**Task**
Lines below that include the word "Verbal" should each be copied.

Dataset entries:
►
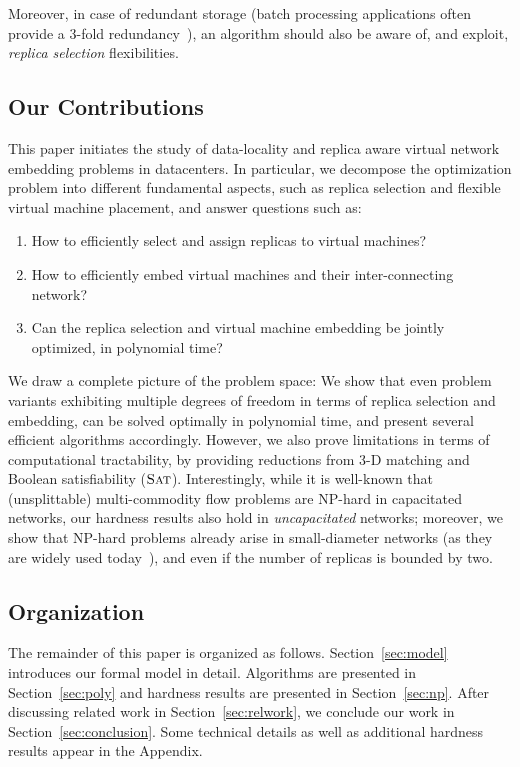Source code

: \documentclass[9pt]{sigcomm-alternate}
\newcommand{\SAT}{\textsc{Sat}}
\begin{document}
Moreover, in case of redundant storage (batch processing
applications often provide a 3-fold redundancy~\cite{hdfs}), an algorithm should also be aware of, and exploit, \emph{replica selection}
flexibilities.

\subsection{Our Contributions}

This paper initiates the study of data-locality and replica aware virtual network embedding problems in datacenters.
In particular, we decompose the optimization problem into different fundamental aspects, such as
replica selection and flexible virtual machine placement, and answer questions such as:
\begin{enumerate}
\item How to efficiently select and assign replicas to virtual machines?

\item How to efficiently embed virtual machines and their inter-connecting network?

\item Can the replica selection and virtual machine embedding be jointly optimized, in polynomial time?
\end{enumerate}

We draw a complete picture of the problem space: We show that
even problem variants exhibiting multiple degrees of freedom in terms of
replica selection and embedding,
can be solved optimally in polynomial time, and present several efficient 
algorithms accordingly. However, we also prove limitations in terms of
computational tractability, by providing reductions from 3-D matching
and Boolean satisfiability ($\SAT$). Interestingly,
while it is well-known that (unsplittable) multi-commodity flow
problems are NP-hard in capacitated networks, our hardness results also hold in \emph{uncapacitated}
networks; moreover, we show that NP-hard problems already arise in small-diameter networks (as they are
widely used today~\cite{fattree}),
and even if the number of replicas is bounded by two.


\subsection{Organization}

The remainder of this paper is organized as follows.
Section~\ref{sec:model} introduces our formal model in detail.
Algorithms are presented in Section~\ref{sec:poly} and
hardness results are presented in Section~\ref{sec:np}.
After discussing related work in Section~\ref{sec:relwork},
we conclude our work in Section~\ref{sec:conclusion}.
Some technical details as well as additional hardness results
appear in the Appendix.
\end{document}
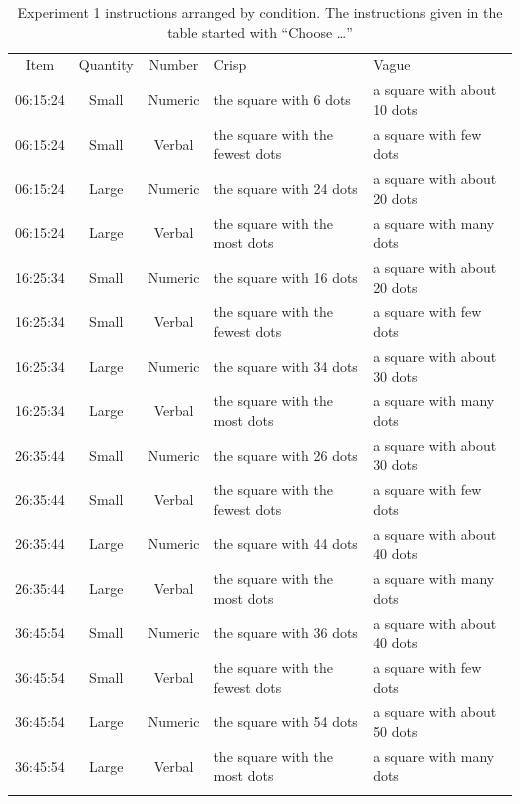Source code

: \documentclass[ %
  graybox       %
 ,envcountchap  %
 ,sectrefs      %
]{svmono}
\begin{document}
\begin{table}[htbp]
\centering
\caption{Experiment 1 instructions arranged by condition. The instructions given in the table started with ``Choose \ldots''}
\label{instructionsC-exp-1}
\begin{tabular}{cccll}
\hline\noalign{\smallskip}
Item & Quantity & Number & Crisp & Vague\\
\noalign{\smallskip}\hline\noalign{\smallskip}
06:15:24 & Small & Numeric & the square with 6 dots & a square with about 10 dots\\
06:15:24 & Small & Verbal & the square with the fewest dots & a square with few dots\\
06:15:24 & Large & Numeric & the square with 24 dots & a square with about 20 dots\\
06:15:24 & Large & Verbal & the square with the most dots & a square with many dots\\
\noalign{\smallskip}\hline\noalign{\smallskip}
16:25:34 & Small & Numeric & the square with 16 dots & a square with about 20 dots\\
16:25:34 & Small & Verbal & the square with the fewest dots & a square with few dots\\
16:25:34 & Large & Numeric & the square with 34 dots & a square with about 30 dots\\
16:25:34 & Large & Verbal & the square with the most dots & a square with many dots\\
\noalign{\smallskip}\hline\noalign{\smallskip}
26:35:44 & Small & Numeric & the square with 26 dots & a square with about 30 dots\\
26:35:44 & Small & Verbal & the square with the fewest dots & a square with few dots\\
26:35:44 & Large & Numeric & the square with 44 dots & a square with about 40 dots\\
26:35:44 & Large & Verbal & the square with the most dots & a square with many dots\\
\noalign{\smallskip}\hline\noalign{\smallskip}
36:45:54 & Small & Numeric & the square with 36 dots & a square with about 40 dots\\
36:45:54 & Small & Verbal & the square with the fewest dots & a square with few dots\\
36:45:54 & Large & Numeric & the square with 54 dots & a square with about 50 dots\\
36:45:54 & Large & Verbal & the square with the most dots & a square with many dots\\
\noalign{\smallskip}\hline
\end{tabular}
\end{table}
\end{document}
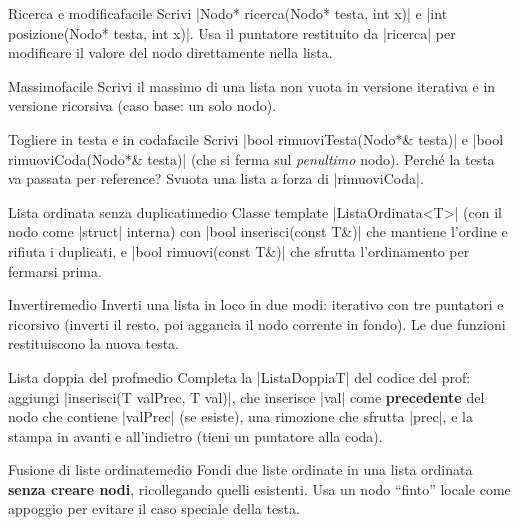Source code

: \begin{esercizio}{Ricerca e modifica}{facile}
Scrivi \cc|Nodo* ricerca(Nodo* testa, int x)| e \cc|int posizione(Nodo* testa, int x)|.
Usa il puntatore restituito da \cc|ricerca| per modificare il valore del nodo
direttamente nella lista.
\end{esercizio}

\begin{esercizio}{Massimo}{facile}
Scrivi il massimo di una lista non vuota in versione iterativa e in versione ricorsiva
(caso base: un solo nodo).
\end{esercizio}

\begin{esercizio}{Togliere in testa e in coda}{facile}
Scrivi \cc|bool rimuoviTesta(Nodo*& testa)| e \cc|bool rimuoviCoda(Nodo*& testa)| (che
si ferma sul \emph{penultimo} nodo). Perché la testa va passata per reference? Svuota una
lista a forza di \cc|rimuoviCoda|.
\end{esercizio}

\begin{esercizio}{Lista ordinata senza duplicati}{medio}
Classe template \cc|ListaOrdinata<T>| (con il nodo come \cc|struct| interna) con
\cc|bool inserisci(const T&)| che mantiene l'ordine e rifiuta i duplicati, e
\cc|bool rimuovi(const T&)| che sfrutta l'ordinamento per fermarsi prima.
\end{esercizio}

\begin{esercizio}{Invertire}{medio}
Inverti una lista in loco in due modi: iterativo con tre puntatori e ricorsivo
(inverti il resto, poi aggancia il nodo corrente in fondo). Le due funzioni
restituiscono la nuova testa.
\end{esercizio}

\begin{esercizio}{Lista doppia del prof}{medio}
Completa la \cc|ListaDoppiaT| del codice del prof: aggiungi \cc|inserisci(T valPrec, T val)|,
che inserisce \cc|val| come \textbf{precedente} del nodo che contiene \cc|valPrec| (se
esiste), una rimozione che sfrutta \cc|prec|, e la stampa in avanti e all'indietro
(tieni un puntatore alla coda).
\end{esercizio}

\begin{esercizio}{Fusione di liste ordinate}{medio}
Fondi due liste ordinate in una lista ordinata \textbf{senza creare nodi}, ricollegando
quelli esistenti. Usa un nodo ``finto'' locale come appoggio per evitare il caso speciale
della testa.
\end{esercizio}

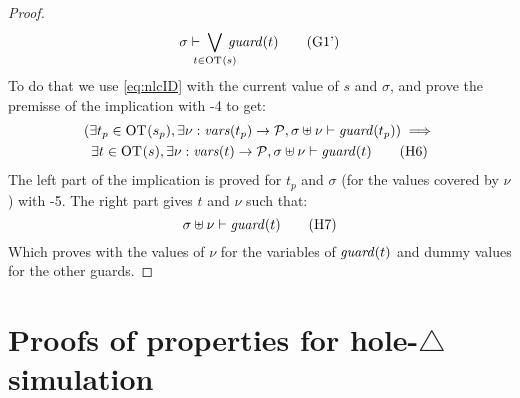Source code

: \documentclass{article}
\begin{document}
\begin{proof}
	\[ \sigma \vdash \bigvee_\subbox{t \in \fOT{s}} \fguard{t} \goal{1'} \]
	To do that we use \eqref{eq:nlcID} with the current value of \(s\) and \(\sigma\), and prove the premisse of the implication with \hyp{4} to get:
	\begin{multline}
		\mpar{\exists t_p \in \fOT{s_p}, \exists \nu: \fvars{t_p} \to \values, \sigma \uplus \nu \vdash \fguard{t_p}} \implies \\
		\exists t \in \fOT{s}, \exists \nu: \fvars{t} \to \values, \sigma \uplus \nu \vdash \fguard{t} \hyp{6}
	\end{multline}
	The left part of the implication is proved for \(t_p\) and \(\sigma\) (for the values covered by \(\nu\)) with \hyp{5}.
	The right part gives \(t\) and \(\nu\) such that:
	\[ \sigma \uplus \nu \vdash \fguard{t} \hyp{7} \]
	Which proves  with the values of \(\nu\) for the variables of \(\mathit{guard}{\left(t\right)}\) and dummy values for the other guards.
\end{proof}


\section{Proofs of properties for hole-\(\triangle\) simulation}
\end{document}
◄
**Exercise result**
06:15:24 & Small & Verbal & the square with the fewest dots & a square with few dots\\
06:15:24 & Large & Verbal & the square with the most dots & a square with many dots\\
16:25:34 & Small & Verbal & the square with the fewest dots & a square with few dots\\
16:25:34 & Large & Verbal & the square with the most dots & a square with many dots\\
26:35:44 & Small & Verbal & the square with the fewest dots & a square with few dots\\
26:35:44 & Large & Verbal & the square with the most dots & a square with many dots\\
36:45:54 & Small & Verbal & the square with the fewest dots & a square with few dots\\
36:45:54 & Large & Verbal & the square with the most dots & a square with many dots\\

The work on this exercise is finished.